_Your instructions_
All that is needed is every record, duplicated exactly.

(Collected data)

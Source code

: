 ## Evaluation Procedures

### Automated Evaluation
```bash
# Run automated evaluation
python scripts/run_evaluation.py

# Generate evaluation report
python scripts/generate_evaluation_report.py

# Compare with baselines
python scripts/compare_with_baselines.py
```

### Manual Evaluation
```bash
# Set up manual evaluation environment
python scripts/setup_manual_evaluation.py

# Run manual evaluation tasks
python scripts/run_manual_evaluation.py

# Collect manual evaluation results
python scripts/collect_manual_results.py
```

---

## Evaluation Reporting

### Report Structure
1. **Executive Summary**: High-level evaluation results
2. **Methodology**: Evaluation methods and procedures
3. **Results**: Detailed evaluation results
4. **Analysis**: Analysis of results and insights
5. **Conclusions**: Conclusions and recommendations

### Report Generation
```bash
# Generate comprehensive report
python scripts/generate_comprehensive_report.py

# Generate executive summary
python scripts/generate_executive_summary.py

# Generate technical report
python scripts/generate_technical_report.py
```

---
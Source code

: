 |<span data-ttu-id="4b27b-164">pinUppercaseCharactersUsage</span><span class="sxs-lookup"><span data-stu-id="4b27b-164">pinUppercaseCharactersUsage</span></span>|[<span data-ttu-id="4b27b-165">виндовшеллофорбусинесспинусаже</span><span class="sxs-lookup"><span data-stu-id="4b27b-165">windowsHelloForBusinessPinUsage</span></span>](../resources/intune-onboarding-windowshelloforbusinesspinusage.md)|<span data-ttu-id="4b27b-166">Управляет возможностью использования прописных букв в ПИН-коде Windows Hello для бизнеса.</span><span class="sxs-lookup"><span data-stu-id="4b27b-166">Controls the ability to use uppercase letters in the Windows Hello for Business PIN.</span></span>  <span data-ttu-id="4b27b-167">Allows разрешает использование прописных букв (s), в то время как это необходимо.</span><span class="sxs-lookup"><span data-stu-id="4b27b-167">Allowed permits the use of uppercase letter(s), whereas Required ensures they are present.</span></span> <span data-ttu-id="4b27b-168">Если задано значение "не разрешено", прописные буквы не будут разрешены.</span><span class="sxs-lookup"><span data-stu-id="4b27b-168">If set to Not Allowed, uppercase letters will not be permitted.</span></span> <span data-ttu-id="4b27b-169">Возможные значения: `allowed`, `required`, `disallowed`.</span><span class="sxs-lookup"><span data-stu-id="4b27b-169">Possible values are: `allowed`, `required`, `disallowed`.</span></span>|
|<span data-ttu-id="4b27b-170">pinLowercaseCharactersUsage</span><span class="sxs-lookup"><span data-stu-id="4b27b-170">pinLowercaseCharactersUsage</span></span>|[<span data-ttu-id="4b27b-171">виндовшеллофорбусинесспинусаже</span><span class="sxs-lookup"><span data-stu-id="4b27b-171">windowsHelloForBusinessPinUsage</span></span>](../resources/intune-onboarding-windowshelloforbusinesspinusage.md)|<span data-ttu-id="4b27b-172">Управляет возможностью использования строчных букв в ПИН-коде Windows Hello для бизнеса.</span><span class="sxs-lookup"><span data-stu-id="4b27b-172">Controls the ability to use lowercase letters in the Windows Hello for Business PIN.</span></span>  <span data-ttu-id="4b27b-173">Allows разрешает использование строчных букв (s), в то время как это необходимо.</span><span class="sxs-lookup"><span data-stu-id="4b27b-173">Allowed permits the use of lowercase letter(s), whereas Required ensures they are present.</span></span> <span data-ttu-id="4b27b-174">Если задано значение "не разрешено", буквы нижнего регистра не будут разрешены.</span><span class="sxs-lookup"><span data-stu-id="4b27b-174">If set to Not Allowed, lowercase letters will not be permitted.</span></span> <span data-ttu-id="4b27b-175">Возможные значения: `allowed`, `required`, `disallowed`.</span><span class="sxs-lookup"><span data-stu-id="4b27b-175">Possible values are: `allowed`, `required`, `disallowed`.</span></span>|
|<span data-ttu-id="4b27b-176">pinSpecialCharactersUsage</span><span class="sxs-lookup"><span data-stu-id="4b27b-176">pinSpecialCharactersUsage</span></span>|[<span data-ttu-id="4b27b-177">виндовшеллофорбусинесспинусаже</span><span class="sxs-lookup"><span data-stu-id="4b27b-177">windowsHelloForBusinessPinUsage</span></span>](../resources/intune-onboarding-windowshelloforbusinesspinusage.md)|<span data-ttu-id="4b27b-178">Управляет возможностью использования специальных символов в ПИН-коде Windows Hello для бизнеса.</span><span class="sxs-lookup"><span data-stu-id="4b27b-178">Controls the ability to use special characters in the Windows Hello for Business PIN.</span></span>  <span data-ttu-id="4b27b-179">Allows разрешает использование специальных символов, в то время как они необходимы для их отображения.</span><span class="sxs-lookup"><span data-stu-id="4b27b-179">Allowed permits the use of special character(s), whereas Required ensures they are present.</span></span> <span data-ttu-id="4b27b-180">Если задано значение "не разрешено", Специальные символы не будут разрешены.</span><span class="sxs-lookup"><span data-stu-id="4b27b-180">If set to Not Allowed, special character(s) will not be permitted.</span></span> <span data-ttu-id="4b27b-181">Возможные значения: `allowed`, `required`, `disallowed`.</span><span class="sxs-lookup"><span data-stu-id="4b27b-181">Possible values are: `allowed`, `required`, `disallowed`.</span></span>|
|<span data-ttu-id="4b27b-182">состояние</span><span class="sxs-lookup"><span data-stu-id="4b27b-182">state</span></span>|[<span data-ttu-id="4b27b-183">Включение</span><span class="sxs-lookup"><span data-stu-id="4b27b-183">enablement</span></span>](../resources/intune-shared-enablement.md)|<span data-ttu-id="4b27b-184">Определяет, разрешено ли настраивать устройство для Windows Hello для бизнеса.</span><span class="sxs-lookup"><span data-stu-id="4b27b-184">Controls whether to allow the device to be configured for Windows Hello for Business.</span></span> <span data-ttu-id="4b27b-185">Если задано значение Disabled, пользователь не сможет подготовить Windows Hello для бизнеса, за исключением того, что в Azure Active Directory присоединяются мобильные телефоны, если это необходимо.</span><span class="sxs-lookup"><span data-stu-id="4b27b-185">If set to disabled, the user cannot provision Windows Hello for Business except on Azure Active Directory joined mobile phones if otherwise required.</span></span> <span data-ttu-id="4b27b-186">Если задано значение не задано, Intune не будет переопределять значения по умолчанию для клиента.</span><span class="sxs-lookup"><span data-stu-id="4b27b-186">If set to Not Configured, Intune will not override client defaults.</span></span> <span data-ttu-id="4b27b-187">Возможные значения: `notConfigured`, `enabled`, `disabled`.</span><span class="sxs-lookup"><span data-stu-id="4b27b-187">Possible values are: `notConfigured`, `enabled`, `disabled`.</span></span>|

_Response area_
Source code

: ## Evaluation Procedures

### Automated Evaluation
```bash
# Run automated evaluation
python scripts/run_evaluation.py

# Generate evaluation report
python scripts/generate_evaluation_report.py

# Compare with baselines
python scripts/compare_with_baselines.py
```

### Manual Evaluation
```bash
# Set up manual evaluation environment
python scripts/setup_manual_evaluation.py

# Run manual evaluation tasks
python scripts/run_manual_evaluation.py

# Collect manual evaluation results
python scripts/collect_manual_results.py
```

---

## Evaluation Reporting

### Report Structure
1. **Executive Summary**: High-level evaluation results
2. **Methodology**: Evaluation methods and procedures
3. **Results**: Detailed evaluation results
4. **Analysis**: Analysis of results and insights
5. **Conclusions**: Conclusions and recommendations

### Report Generation
```bash
# Generate comprehensive report
python scripts/generate_comprehensive_report.py

# Generate executive summary
python scripts/generate_executive_summary.py

# Generate technical report
python scripts/generate_technical_report.py
```

---
Source code

: |<span data-ttu-id="4b27b-164">pinUppercaseCharactersUsage</span><span class="sxs-lookup"><span data-stu-id="4b27b-164">pinUppercaseCharactersUsage</span></span>|[<span data-ttu-id="4b27b-165">виндовшеллофорбусинесспинусаже</span><span class="sxs-lookup"><span data-stu-id="4b27b-165">windowsHelloForBusinessPinUsage</span></span>](../resources/intune-onboarding-windowshelloforbusinesspinusage.md)|<span data-ttu-id="4b27b-166">Управляет возможностью использования прописных букв в ПИН-коде Windows Hello для бизнеса.</span><span class="sxs-lookup"><span data-stu-id="4b27b-166">Controls the ability to use uppercase letters in the Windows Hello for Business PIN.</span></span>  <span data-ttu-id="4b27b-167">Allows разрешает использование прописных букв (s), в то время как это необходимо.</span><span class="sxs-lookup"><span data-stu-id="4b27b-167">Allowed permits the use of uppercase letter(s), whereas Required ensures they are present.</span></span> <span data-ttu-id="4b27b-168">Если задано значение "не разрешено", прописные буквы не будут разрешены.</span><span class="sxs-lookup"><span data-stu-id="4b27b-168">If set to Not Allowed, uppercase letters will not be permitted.</span></span> <span data-ttu-id="4b27b-169">Возможные значения: `allowed`, `required`, `disallowed`.</span><span class="sxs-lookup"><span data-stu-id="4b27b-169">Possible values are: `allowed`, `required`, `disallowed`.</span></span>|
|<span data-ttu-id="4b27b-170">pinLowercaseCharactersUsage</span><span class="sxs-lookup"><span data-stu-id="4b27b-170">pinLowercaseCharactersUsage</span></span>|[<span data-ttu-id="4b27b-171">виндовшеллофорбусинесспинусаже</span><span class="sxs-lookup"><span data-stu-id="4b27b-171">windowsHelloForBusinessPinUsage</span></span>](../resources/intune-onboarding-windowshelloforbusinesspinusage.md)|<span data-ttu-id="4b27b-172">Управляет возможностью использования строчных букв в ПИН-коде Windows Hello для бизнеса.</span><span class="sxs-lookup"><span data-stu-id="4b27b-172">Controls the ability to use lowercase letters in the Windows Hello for Business PIN.</span></span>  <span data-ttu-id="4b27b-173">Allows разрешает использование строчных букв (s), в то время как это необходимо.</span><span class="sxs-lookup"><span data-stu-id="4b27b-173">Allowed permits the use of lowercase letter(s), whereas Required ensures they are present.</span></span> <span data-ttu-id="4b27b-174">Если задано значение "не разрешено", буквы нижнего регистра не будут разрешены.</span><span class="sxs-lookup"><span data-stu-id="4b27b-174">If set to Not Allowed, lowercase letters will not be permitted.</span></span> <span data-ttu-id="4b27b-175">Возможные значения: `allowed`, `required`, `disallowed`.</span><span class="sxs-lookup"><span data-stu-id="4b27b-175">Possible values are: `allowed`, `required`, `disallowed`.</span></span>|
|<span data-ttu-id="4b27b-176">pinSpecialCharactersUsage</span><span class="sxs-lookup"><span data-stu-id="4b27b-176">pinSpecialCharactersUsage</span></span>|[<span data-ttu-id="4b27b-177">виндовшеллофорбусинесспинусаже</span><span class="sxs-lookup"><span data-stu-id="4b27b-177">windowsHelloForBusinessPinUsage</span></span>](../resources/intune-onboarding-windowshelloforbusinesspinusage.md)|<span data-ttu-id="4b27b-178">Управляет возможностью использования специальных символов в ПИН-коде Windows Hello для бизнеса.</span><span class="sxs-lookup"><span data-stu-id="4b27b-178">Controls the ability to use special characters in the Windows Hello for Business PIN.</span></span>  <span data-ttu-id="4b27b-179">Allows разрешает использование специальных символов, в то время как они необходимы для их отображения.</span><span class="sxs-lookup"><span data-stu-id="4b27b-179">Allowed permits the use of special character(s), whereas Required ensures they are present.</span></span> <span data-ttu-id="4b27b-180">Если задано значение "не разрешено", Специальные символы не будут разрешены.</span><span class="sxs-lookup"><span data-stu-id="4b27b-180">If set to Not Allowed, special character(s) will not be permitted.</span></span> <span data-ttu-id="4b27b-181">Возможные значения: `allowed`, `required`, `disallowed`.</span><span class="sxs-lookup"><span data-stu-id="4b27b-181">Possible values are: `allowed`, `required`, `disallowed`.</span></span>|
|<span data-ttu-id="4b27b-182">состояние</span><span class="sxs-lookup"><span data-stu-id="4b27b-182">state</span></span>|[<span data-ttu-id="4b27b-183">Включение</span><span class="sxs-lookup"><span data-stu-id="4b27b-183">enablement</span></span>](../resources/intune-shared-enablement.md)|<span data-ttu-id="4b27b-184">Определяет, разрешено ли настраивать устройство для Windows Hello для бизнеса.</span><span class="sxs-lookup"><span data-stu-id="4b27b-184">Controls whether to allow the device to be configured for Windows Hello for Business.</span></span> <span data-ttu-id="4b27b-185">Если задано значение Disabled, пользователь не сможет подготовить Windows Hello для бизнеса, за исключением того, что в Azure Active Directory присоединяются мобильные телефоны, если это необходимо.</span><span class="sxs-lookup"><span data-stu-id="4b27b-185">If set to disabled, the user cannot provision Windows Hello for Business except on Azure Active Directory joined mobile phones if otherwise required.</span></span> <span data-ttu-id="4b27b-186">Если задано значение не задано, Intune не будет переопределять значения по умолчанию для клиента.</span><span class="sxs-lookup"><span data-stu-id="4b27b-186">If set to Not Configured, Intune will not override client defaults.</span></span> <span data-ttu-id="4b27b-187">Возможные значения: `notConfigured`, `enabled`, `disabled`.</span><span class="sxs-lookup"><span data-stu-id="4b27b-187">Possible values are: `notConfigured`, `enabled`, `disabled`.</span></span>|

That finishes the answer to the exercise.